Saved entries:
== Segment start ==

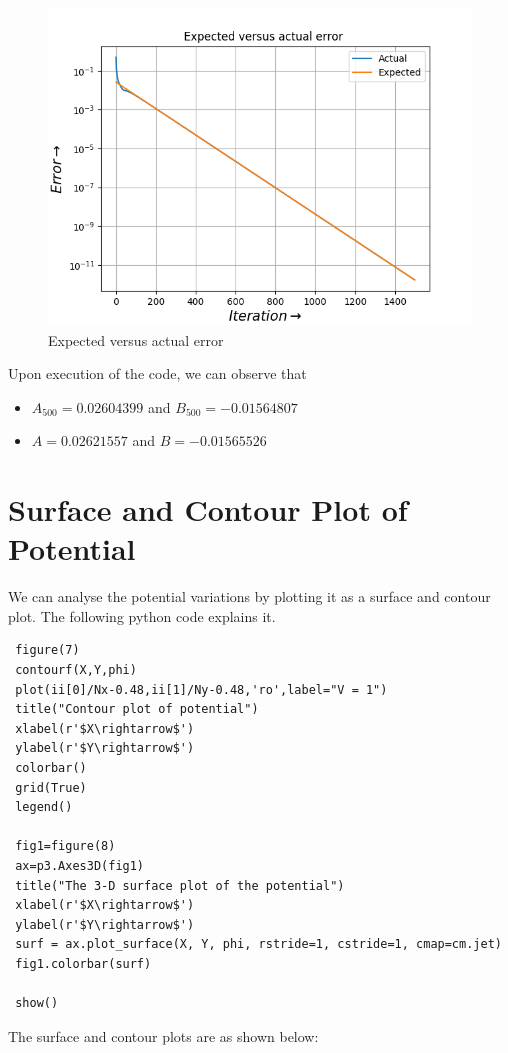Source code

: \documentclass[11pt, a4paper]{article}
\begin{document}
\begin{figure}[!tbh]
 \centering
 \includegraphics[scale=0.7]{Figure_6.png}  
 \caption{Expected versus actual error}
\end{figure}

\newpage
Upon execution of the code, we can observe that 
\begin{itemize}
\item
$ A_{500} = 0.02604399$ and $B_{500} = -0.01564807 $ 

\item
$A = 0.02621557$ and $B = -0.01565526$

\end{itemize}


\section{Surface and Contour Plot of Potential}

We can analyse the potential variations by plotting it as a surface and contour plot. The following python code explains it. 
\begin{verbatim}
 figure(7)
 contourf(X,Y,phi)
 plot(ii[0]/Nx-0.48,ii[1]/Ny-0.48,'ro',label="V = 1")
 title("Contour plot of potential")
 xlabel(r'$X\rightarrow$')
 ylabel(r'$Y\rightarrow$')
 colorbar()
 grid(True)
 legend()
 
 fig1=figure(8)
 ax=p3.Axes3D(fig1) 
 title("The 3-D surface plot of the potential")
 xlabel(r'$X\rightarrow$')
 ylabel(r'$Y\rightarrow$')
 surf = ax.plot_surface(X, Y, phi, rstride=1, cstride=1, cmap=cm.jet)
 fig1.colorbar(surf)
 
 show()
  \end{verbatim}
\newpage
The surface and contour plots are as shown below:
\end{document}
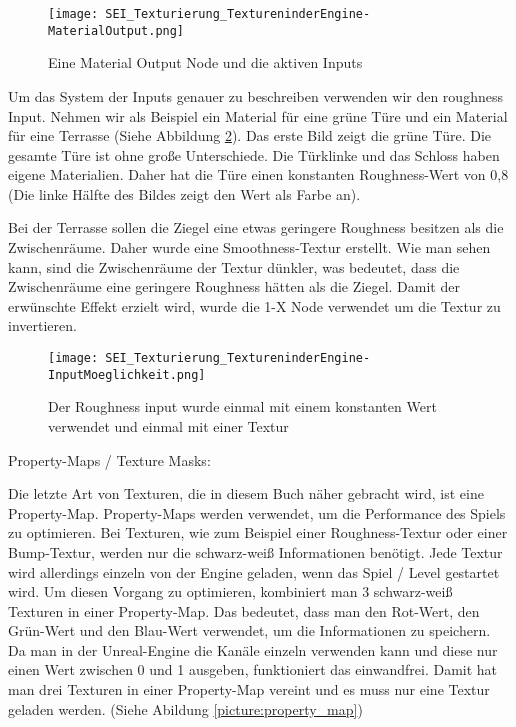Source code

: \begin{figure}[H]
    \centering
    \texttt{[image: SEI\_Texturierung\_TextureninderEngine-MaterialOutput.png]}
    \caption{Eine Material Output Node und die aktiven Inputs}
    \label{picture:mat_ue4_node}
\end{figure}


Um das System der Inputs genauer zu beschreiben verwenden wir den roughness Input. Nehmen wir als Beispiel ein Material
für eine grüne Türe und ein Material für eine Terrasse (Siehe Abbildung \ref{picture:tex_mat_roughness}).
Das erste Bild zeigt die grüne Türe. Die gesamte Türe ist ohne große Unterschiede. Die Türklinke und das Schloss haben
eigene Materialien. Daher hat die Türe einen konstanten Roughness-Wert von 0,8 (Die linke Hälfte des Bildes zeigt
den Wert als Farbe an).

Bei der Terrasse sollen die Ziegel eine etwas geringere Roughness besitzen als die Zwischenräume. Daher wurde eine
Smoothness-Textur erstellt. Wie man sehen kann, sind die Zwischenräume der Textur dünkler, was bedeutet, dass die
Zwischenräume eine geringere Roughness hätten als die Ziegel. Damit der erwünschte Effekt erzielt wird, wurde die
1-X Node verwendet um die Textur zu invertieren.

\begin{figure}[H]
    \centering
    \texttt{[image: SEI\_Texturierung\_TextureninderEngine-InputMoeglichkeit.png]}
    \caption{Der Roughness input wurde einmal mit einem konstanten Wert verwendet und einmal mit einer Textur}
    \label{picture:tex_mat_roughness}
\end{figure}


Property-Maps / Texture Masks\citep{ue:tex_property_map}:

Die letzte Art von Texturen, die in diesem Buch näher gebracht wird, ist eine Property-Map. Property-Maps werden
verwendet, um die Performance des Spiels zu optimieren. Bei Texturen, wie zum Beispiel einer Roughness-Textur oder einer
Bump-Textur, werden nur die schwarz-weiß Informationen benötigt. Jede Textur wird allerdings einzeln von der Engine
geladen, wenn das Spiel / Level gestartet wird. Um diesen Vorgang zu optimieren, kombiniert man 3 schwarz-weiß Texturen
in einer Property-Map. Das bedeutet, dass man den Rot-Wert, den Grün-Wert und den Blau-Wert verwendet, um die
Informationen zu speichern. Da man in der Unreal-Engine die Kanäle einzeln verwenden kann und diese nur einen Wert
zwischen 0 und 1 ausgeben, funktioniert das einwandfrei. Damit hat man drei Texturen in einer
Property-Map vereint und es muss nur eine Textur geladen werden. (Siehe Abildung \ref{picture:property_map})

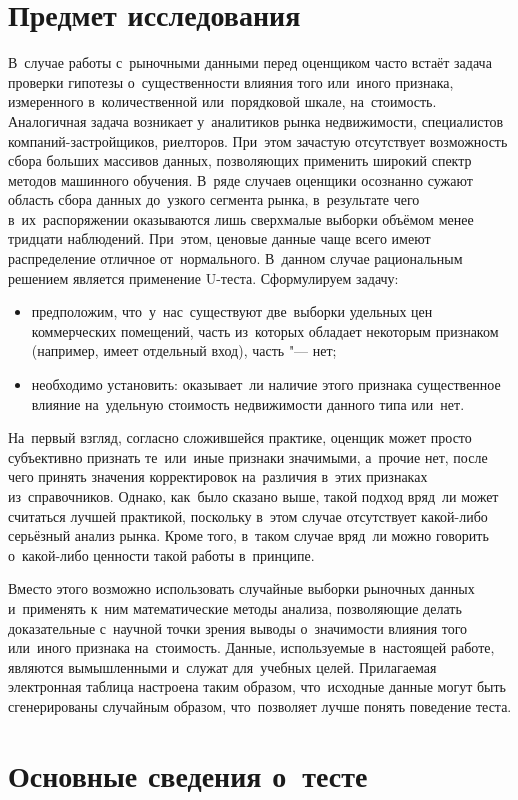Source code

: \documentclass[]{scrartcl}
\begin{document}
\section{Предмет исследования}
В~случае работы с~рыночными данными перед оценщиком часто встаёт задача проверки гипотезы о~существенности влияния того или~иного признака, измеренного в~количественной или~порядковой шкале, на~стоимость. Аналогичная задача возникает у~аналитиков рынка недвижимости, специалистов компаний-застройщиков, риелторов. При~этом зачастую отсутствует возможность сбора больших массивов данных, позволяющих применить широкий спектр методов машинного обучения. В~ряде случаев оценщики осознанно сужают область сбора данных до~узкого сегмента рынка, в~результате чего в~их~распоряжении оказываются лишь сверхмалые выборки объёмом менее тридцати наблюдений. При~этом, ценовые данные чаще всего имеют распределение отличное от~нормального. В~данном случае рациональным решением является применение U-теста. Сформулируем задачу:
\begin{itemize}
	\item предположим, что~у~нас~существуют две~выборки удельных цен коммерческих помещений, часть из~которых обладает некоторым признаком (например, имеет отдельный вход), часть "--- нет;
	\item необходимо установить: оказывает~ли наличие этого признака существенное влияние на~удельную стоимость недвижимости данного типа или~нет.
\end{itemize}
На~первый взгляд, согласно сложившейся практике, оценщик может просто субъективно признать те~или~иные признаки значимыми, а~прочие нет, после чего принять значения корректировок на~различия в~этих признаках из~справочников. Однако, как~было сказано выше, такой подход вряд~ли может считаться лучшей практикой, поскольку в~этом случае отсутствует какой-либо серьёзный анализ рынка. Кроме того, в~таком случае вряд~ли можно говорить о~какой-либо ценности такой работы в~принципе.

Вместо этого возможно использовать случайные выборки рыночных данных и~применять к~ним математические методы анализа, позволяющие делать доказательные с~научной точки зрения выводы о~значимости влияния того или~иного признака на~стоимость. Данные, используемые в~настоящей работе, являются вымышленными и~служат для~учебных целей. Прилагаемая электронная таблица настроена таким образом, что~исходные данные могут быть сгенерированы случайным образом, что~позволяет лучше понять поведение теста. 

\section{Основные сведения о~тесте}
\end{document}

== Segment end ==

= Assignment =
Set down the entries above word for word, but drop any image.

= Solution for this task =
Source code

: \documentclass[11pt, a4paper]{article}
\begin{document}
\begin{figure}[!tbh]
 \centering
 \includegraphics[scale=0.7]{Figure_6.png}  
 \caption{Expected versus actual error}
\end{figure}

\newpage
Upon execution of the code, we can observe that 
\begin{itemize}
\item
$ A_{500} = 0.02604399$ and $B_{500} = -0.01564807 $ 

\item
$A = 0.02621557$ and $B = -0.01565526$

\end{itemize}


\section{Surface and Contour Plot of Potential}

We can analyse the potential variations by plotting it as a surface and contour plot. The following python code explains it. 
\begin{verbatim}
 figure(7)
 contourf(X,Y,phi)
 plot(ii[0]/Nx-0.48,ii[1]/Ny-0.48,'ro',label="V = 1")
 title("Contour plot of potential")
 xlabel(r'$X\rightarrow$')
 ylabel(r'$Y\rightarrow$')
 colorbar()
 grid(True)
 legend()
 
 fig1=figure(8)
 ax=p3.Axes3D(fig1) 
 title("The 3-D surface plot of the potential")
 xlabel(r'$X\rightarrow$')
 ylabel(r'$Y\rightarrow$')
 surf = ax.plot_surface(X, Y, phi, rstride=1, cstride=1, cmap=cm.jet)
 fig1.colorbar(surf)
 
 show()
  \end{verbatim}
\newpage
The surface and contour plots are as shown below:
\end{document}
Source code

: \begin{figure}[H]
    \centering
    \texttt{[image: SEI\_Texturierung\_TextureninderEngine-MaterialOutput.png]}
    \caption{Eine Material Output Node und die aktiven Inputs}
    \label{picture:mat_ue4_node}
\end{figure}


Um das System der Inputs genauer zu beschreiben verwenden wir den roughness Input. Nehmen wir als Beispiel ein Material
für eine grüne Türe und ein Material für eine Terrasse (Siehe Abbildung \ref{picture:tex_mat_roughness}).
Das erste Bild zeigt die grüne Türe. Die gesamte Türe ist ohne große Unterschiede. Die Türklinke und das Schloss haben
eigene Materialien. Daher hat die Türe einen konstanten Roughness-Wert von 0,8 (Die linke Hälfte des Bildes zeigt
den Wert als Farbe an).

Bei der Terrasse sollen die Ziegel eine etwas geringere Roughness besitzen als die Zwischenräume. Daher wurde eine
Smoothness-Textur erstellt. Wie man sehen kann, sind die Zwischenräume der Textur dünkler, was bedeutet, dass die
Zwischenräume eine geringere Roughness hätten als die Ziegel. Damit der erwünschte Effekt erzielt wird, wurde die
1-X Node verwendet um die Textur zu invertieren.

\begin{figure}[H]
    \centering
    \texttt{[image: SEI\_Texturierung\_TextureninderEngine-InputMoeglichkeit.png]}
    \caption{Der Roughness input wurde einmal mit einem konstanten Wert verwendet und einmal mit einer Textur}
    \label{picture:tex_mat_roughness}
\end{figure}


Property-Maps / Texture Masks\citep{ue:tex_property_map}:

Die letzte Art von Texturen, die in diesem Buch näher gebracht wird, ist eine Property-Map. Property-Maps werden
verwendet, um die Performance des Spiels zu optimieren. Bei Texturen, wie zum Beispiel einer Roughness-Textur oder einer
Bump-Textur, werden nur die schwarz-weiß Informationen benötigt. Jede Textur wird allerdings einzeln von der Engine
geladen, wenn das Spiel / Level gestartet wird. Um diesen Vorgang zu optimieren, kombiniert man 3 schwarz-weiß Texturen
in einer Property-Map. Das bedeutet, dass man den Rot-Wert, den Grün-Wert und den Blau-Wert verwendet, um die
Informationen zu speichern. Da man in der Unreal-Engine die Kanäle einzeln verwenden kann und diese nur einen Wert
zwischen 0 und 1 ausgeben, funktioniert das einwandfrei. Damit hat man drei Texturen in einer
Property-Map vereint und es muss nur eine Textur geladen werden. (Siehe Abildung \ref{picture:property_map})

Source code

: \documentclass[]{scrartcl}
\begin{document}
\section{Предмет исследования}
В~случае работы с~рыночными данными перед оценщиком часто встаёт задача проверки гипотезы о~существенности влияния того или~иного признака, измеренного в~количественной или~порядковой шкале, на~стоимость. Аналогичная задача возникает у~аналитиков рынка недвижимости, специалистов компаний-застройщиков, риелторов. При~этом зачастую отсутствует возможность сбора больших массивов данных, позволяющих применить широкий спектр методов машинного обучения. В~ряде случаев оценщики осознанно сужают область сбора данных до~узкого сегмента рынка, в~результате чего в~их~распоряжении оказываются лишь сверхмалые выборки объёмом менее тридцати наблюдений. При~этом, ценовые данные чаще всего имеют распределение отличное от~нормального. В~данном случае рациональным решением является применение U-теста. Сформулируем задачу:
\begin{itemize}
	\item предположим, что~у~нас~существуют две~выборки удельных цен коммерческих помещений, часть из~которых обладает некоторым признаком (например, имеет отдельный вход), часть "--- нет;
	\item необходимо установить: оказывает~ли наличие этого признака существенное влияние на~удельную стоимость недвижимости данного типа или~нет.
\end{itemize}
На~первый взгляд, согласно сложившейся практике, оценщик может просто субъективно признать те~или~иные признаки значимыми, а~прочие нет, после чего принять значения корректировок на~различия в~этих признаках из~справочников. Однако, как~было сказано выше, такой подход вряд~ли может считаться лучшей практикой, поскольку в~этом случае отсутствует какой-либо серьёзный анализ рынка. Кроме того, в~таком случае вряд~ли можно говорить о~какой-либо ценности такой работы в~принципе.

Вместо этого возможно использовать случайные выборки рыночных данных и~применять к~ним математические методы анализа, позволяющие делать доказательные с~научной точки зрения выводы о~значимости влияния того или~иного признака на~стоимость. Данные, используемые в~настоящей работе, являются вымышленными и~служат для~учебных целей. Прилагаемая электронная таблица настроена таким образом, что~исходные данные могут быть сгенерированы случайным образом, что~позволяет лучше понять поведение теста. 

\section{Основные сведения о~тесте}
\end{document}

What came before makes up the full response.